▸ **SOURCE RECORDS**
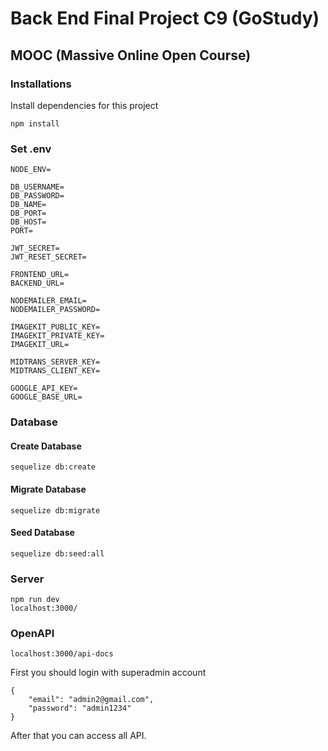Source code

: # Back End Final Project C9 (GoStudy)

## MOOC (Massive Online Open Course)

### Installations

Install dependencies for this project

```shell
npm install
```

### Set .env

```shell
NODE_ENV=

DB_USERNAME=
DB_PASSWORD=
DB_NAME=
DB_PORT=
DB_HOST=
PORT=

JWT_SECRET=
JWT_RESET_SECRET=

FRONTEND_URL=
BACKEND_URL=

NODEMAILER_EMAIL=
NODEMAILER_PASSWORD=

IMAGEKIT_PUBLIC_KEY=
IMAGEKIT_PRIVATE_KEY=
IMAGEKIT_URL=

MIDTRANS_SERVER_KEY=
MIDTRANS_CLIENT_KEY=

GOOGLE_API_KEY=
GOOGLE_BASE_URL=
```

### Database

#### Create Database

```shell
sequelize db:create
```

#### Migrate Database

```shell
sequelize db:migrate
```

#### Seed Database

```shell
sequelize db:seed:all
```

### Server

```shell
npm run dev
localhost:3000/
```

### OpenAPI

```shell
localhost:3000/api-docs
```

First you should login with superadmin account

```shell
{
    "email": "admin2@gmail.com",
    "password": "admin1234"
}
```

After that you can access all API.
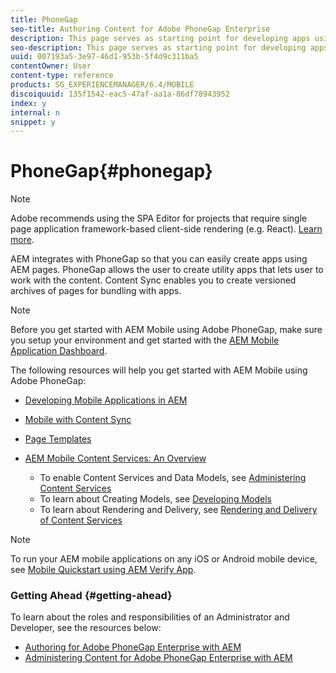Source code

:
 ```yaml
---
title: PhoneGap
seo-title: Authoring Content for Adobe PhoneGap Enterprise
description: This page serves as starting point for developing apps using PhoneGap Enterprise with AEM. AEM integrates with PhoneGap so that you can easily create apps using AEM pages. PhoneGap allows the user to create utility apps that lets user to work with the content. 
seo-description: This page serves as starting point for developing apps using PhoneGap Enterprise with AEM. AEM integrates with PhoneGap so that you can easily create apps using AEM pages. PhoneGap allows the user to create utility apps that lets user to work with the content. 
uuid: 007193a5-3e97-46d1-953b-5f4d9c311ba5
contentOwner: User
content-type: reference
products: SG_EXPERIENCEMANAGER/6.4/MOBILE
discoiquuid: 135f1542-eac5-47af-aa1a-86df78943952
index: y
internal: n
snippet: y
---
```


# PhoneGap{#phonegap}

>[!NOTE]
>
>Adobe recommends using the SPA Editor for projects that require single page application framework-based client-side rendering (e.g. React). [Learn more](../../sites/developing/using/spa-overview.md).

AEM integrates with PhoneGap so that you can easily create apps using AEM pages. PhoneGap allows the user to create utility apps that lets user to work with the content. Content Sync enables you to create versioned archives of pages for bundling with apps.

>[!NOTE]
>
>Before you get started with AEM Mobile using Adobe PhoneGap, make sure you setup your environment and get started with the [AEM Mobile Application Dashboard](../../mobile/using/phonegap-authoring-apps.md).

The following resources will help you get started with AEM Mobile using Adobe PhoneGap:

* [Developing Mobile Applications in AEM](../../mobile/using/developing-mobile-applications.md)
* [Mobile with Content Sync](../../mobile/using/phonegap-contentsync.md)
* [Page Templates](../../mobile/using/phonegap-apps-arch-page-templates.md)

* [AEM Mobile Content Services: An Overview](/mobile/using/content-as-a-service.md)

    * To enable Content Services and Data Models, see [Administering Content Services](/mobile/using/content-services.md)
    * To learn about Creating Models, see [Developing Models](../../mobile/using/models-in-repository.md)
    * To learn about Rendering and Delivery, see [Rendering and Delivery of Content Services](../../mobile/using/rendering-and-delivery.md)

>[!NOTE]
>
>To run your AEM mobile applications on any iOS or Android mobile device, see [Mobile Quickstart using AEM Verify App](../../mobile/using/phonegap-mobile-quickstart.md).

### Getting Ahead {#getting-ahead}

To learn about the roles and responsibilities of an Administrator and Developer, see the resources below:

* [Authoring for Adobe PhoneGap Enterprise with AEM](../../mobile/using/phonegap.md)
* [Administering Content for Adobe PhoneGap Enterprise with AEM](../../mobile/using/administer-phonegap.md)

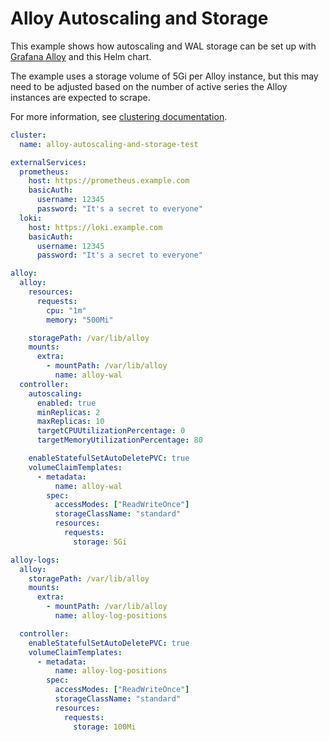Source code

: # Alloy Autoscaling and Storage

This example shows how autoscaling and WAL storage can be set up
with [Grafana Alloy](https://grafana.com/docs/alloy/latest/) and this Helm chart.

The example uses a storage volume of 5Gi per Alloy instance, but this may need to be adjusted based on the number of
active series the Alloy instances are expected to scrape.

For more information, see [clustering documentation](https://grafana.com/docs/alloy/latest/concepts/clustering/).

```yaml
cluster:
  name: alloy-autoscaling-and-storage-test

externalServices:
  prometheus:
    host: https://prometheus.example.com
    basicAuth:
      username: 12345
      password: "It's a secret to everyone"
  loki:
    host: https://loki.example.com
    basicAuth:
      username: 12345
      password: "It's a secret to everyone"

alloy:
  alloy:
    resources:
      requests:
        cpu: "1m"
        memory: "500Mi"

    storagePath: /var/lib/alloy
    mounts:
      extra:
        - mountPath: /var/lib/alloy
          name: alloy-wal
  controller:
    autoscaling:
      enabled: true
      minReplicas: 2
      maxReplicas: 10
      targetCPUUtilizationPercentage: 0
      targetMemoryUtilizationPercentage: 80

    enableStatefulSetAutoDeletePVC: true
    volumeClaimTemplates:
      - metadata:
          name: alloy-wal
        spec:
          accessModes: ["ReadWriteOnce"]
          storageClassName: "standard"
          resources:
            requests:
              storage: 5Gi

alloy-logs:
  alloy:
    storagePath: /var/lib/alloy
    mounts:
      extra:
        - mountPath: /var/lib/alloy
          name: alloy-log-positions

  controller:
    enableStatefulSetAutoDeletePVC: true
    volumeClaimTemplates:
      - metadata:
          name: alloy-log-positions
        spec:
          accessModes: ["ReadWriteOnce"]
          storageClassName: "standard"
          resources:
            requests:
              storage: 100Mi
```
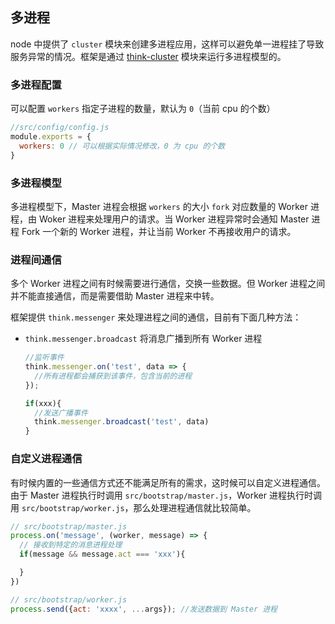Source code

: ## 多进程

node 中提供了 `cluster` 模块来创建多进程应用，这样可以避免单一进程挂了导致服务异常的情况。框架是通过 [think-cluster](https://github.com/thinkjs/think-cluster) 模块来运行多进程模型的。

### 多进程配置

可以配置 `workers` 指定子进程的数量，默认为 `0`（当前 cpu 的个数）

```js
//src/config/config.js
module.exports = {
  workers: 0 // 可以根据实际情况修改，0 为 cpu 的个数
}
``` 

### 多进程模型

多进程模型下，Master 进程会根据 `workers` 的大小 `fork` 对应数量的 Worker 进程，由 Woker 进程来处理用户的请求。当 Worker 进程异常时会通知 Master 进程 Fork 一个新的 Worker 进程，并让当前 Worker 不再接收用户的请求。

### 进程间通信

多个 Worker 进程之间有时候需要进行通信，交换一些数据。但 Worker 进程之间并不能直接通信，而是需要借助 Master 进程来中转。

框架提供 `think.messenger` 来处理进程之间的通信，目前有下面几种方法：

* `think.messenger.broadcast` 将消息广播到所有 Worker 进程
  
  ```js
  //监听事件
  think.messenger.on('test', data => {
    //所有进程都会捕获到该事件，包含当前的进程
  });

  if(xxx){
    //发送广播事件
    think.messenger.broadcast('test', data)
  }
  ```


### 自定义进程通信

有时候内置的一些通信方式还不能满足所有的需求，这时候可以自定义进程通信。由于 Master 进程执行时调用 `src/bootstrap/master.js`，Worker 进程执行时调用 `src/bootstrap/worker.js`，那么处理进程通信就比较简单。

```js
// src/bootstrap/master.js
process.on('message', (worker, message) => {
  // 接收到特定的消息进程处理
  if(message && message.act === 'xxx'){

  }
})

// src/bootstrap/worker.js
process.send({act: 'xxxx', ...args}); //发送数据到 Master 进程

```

▸ **INSTRUCTIONS TO FOLLOW**
Could you repeat the listing above exactly, omitting its pictures?

▸ **RESPONSE TO THE EXERCISE**
Source code

: # Back End Final Project C9 (GoStudy)

## MOOC (Massive Online Open Course)

### Installations

Install dependencies for this project

```shell
npm install
```

### Set .env

```shell
NODE_ENV=

DB_USERNAME=
DB_PASSWORD=
DB_NAME=
DB_PORT=
DB_HOST=
PORT=

JWT_SECRET=
JWT_RESET_SECRET=

FRONTEND_URL=
BACKEND_URL=

NODEMAILER_EMAIL=
NODEMAILER_PASSWORD=

IMAGEKIT_PUBLIC_KEY=
IMAGEKIT_PRIVATE_KEY=
IMAGEKIT_URL=

MIDTRANS_SERVER_KEY=
MIDTRANS_CLIENT_KEY=

GOOGLE_API_KEY=
GOOGLE_BASE_URL=
```

### Database

#### Create Database

```shell
sequelize db:create
```

#### Migrate Database

```shell
sequelize db:migrate
```

#### Seed Database

```shell
sequelize db:seed:all
```

### Server

```shell
npm run dev
localhost:3000/
```

### OpenAPI

```shell
localhost:3000/api-docs
```

First you should login with superadmin account

```shell
{
    "email": "admin2@gmail.com",
    "password": "admin1234"
}
```

After that you can access all API.
Source code

:
 ```yaml
---
title: PhoneGap
seo-title: Authoring Content for Adobe PhoneGap Enterprise
description: This page serves as starting point for developing apps using PhoneGap Enterprise with AEM. AEM integrates with PhoneGap so that you can easily create apps using AEM pages. PhoneGap allows the user to create utility apps that lets user to work with the content. 
seo-description: This page serves as starting point for developing apps using PhoneGap Enterprise with AEM. AEM integrates with PhoneGap so that you can easily create apps using AEM pages. PhoneGap allows the user to create utility apps that lets user to work with the content. 
uuid: 007193a5-3e97-46d1-953b-5f4d9c311ba5
contentOwner: User
content-type: reference
products: SG_EXPERIENCEMANAGER/6.4/MOBILE
discoiquuid: 135f1542-eac5-47af-aa1a-86df78943952
index: y
internal: n
snippet: y
---
```


# PhoneGap{#phonegap}

>[!NOTE]
>
>Adobe recommends using the SPA Editor for projects that require single page application framework-based client-side rendering (e.g. React). [Learn more](../../sites/developing/using/spa-overview.md).

AEM integrates with PhoneGap so that you can easily create apps using AEM pages. PhoneGap allows the user to create utility apps that lets user to work with the content. Content Sync enables you to create versioned archives of pages for bundling with apps.

>[!NOTE]
>
>Before you get started with AEM Mobile using Adobe PhoneGap, make sure you setup your environment and get started with the [AEM Mobile Application Dashboard](../../mobile/using/phonegap-authoring-apps.md).

The following resources will help you get started with AEM Mobile using Adobe PhoneGap:

* [Developing Mobile Applications in AEM](../../mobile/using/developing-mobile-applications.md)
* [Mobile with Content Sync](../../mobile/using/phonegap-contentsync.md)
* [Page Templates](../../mobile/using/phonegap-apps-arch-page-templates.md)

* [AEM Mobile Content Services: An Overview](/mobile/using/content-as-a-service.md)

    * To enable Content Services and Data Models, see [Administering Content Services](/mobile/using/content-services.md)
    * To learn about Creating Models, see [Developing Models](../../mobile/using/models-in-repository.md)
    * To learn about Rendering and Delivery, see [Rendering and Delivery of Content Services](../../mobile/using/rendering-and-delivery.md)

>[!NOTE]
>
>To run your AEM mobile applications on any iOS or Android mobile device, see [Mobile Quickstart using AEM Verify App](../../mobile/using/phonegap-mobile-quickstart.md).

### Getting Ahead {#getting-ahead}

To learn about the roles and responsibilities of an Administrator and Developer, see the resources below:

* [Authoring for Adobe PhoneGap Enterprise with AEM](../../mobile/using/phonegap.md)
* [Administering Content for Adobe PhoneGap Enterprise with AEM](../../mobile/using/administer-phonegap.md)

Source code

: # Alloy Autoscaling and Storage

This example shows how autoscaling and WAL storage can be set up
with [Grafana Alloy](https://grafana.com/docs/alloy/latest/) and this Helm chart.

The example uses a storage volume of 5Gi per Alloy instance, but this may need to be adjusted based on the number of
active series the Alloy instances are expected to scrape.

For more information, see [clustering documentation](https://grafana.com/docs/alloy/latest/concepts/clustering/).

```yaml
cluster:
  name: alloy-autoscaling-and-storage-test

externalServices:
  prometheus:
    host: https://prometheus.example.com
    basicAuth:
      username: 12345
      password: "It's a secret to everyone"
  loki:
    host: https://loki.example.com
    basicAuth:
      username: 12345
      password: "It's a secret to everyone"

alloy:
  alloy:
    resources:
      requests:
        cpu: "1m"
        memory: "500Mi"

    storagePath: /var/lib/alloy
    mounts:
      extra:
        - mountPath: /var/lib/alloy
          name: alloy-wal
  controller:
    autoscaling:
      enabled: true
      minReplicas: 2
      maxReplicas: 10
      targetCPUUtilizationPercentage: 0
      targetMemoryUtilizationPercentage: 80

    enableStatefulSetAutoDeletePVC: true
    volumeClaimTemplates:
      - metadata:
          name: alloy-wal
        spec:
          accessModes: ["ReadWriteOnce"]
          storageClassName: "standard"
          resources:
            requests:
              storage: 5Gi

alloy-logs:
  alloy:
    storagePath: /var/lib/alloy
    mounts:
      extra:
        - mountPath: /var/lib/alloy
          name: alloy-log-positions

  controller:
    enableStatefulSetAutoDeletePVC: true
    volumeClaimTemplates:
      - metadata:
          name: alloy-log-positions
        spec:
          accessModes: ["ReadWriteOnce"]
          storageClassName: "standard"
          resources:
            requests:
              storage: 100Mi
```
Source code

: ## 多进程

node 中提供了 `cluster` 模块来创建多进程应用，这样可以避免单一进程挂了导致服务异常的情况。框架是通过 [think-cluster](https://github.com/thinkjs/think-cluster) 模块来运行多进程模型的。

### 多进程配置

可以配置 `workers` 指定子进程的数量，默认为 `0`（当前 cpu 的个数）

```js
//src/config/config.js
module.exports = {
  workers: 0 // 可以根据实际情况修改，0 为 cpu 的个数
}
``` 

### 多进程模型

多进程模型下，Master 进程会根据 `workers` 的大小 `fork` 对应数量的 Worker 进程，由 Woker 进程来处理用户的请求。当 Worker 进程异常时会通知 Master 进程 Fork 一个新的 Worker 进程，并让当前 Worker 不再接收用户的请求。

### 进程间通信

多个 Worker 进程之间有时候需要进行通信，交换一些数据。但 Worker 进程之间并不能直接通信，而是需要借助 Master 进程来中转。

框架提供 `think.messenger` 来处理进程之间的通信，目前有下面几种方法：

* `think.messenger.broadcast` 将消息广播到所有 Worker 进程
  
  ```js
  //监听事件
  think.messenger.on('test', data => {
    //所有进程都会捕获到该事件，包含当前的进程
  });

  if(xxx){
    //发送广播事件
    think.messenger.broadcast('test', data)
  }
  ```


### 自定义进程通信

有时候内置的一些通信方式还不能满足所有的需求，这时候可以自定义进程通信。由于 Master 进程执行时调用 `src/bootstrap/master.js`，Worker 进程执行时调用 `src/bootstrap/worker.js`，那么处理进程通信就比较简单。

```js
// src/bootstrap/master.js
process.on('message', (worker, message) => {
  // 接收到特定的消息进程处理
  if(message && message.act === 'xxx'){

  }
})

// src/bootstrap/worker.js
process.send({act: 'xxxx', ...args}); //发送数据到 Master 进程

```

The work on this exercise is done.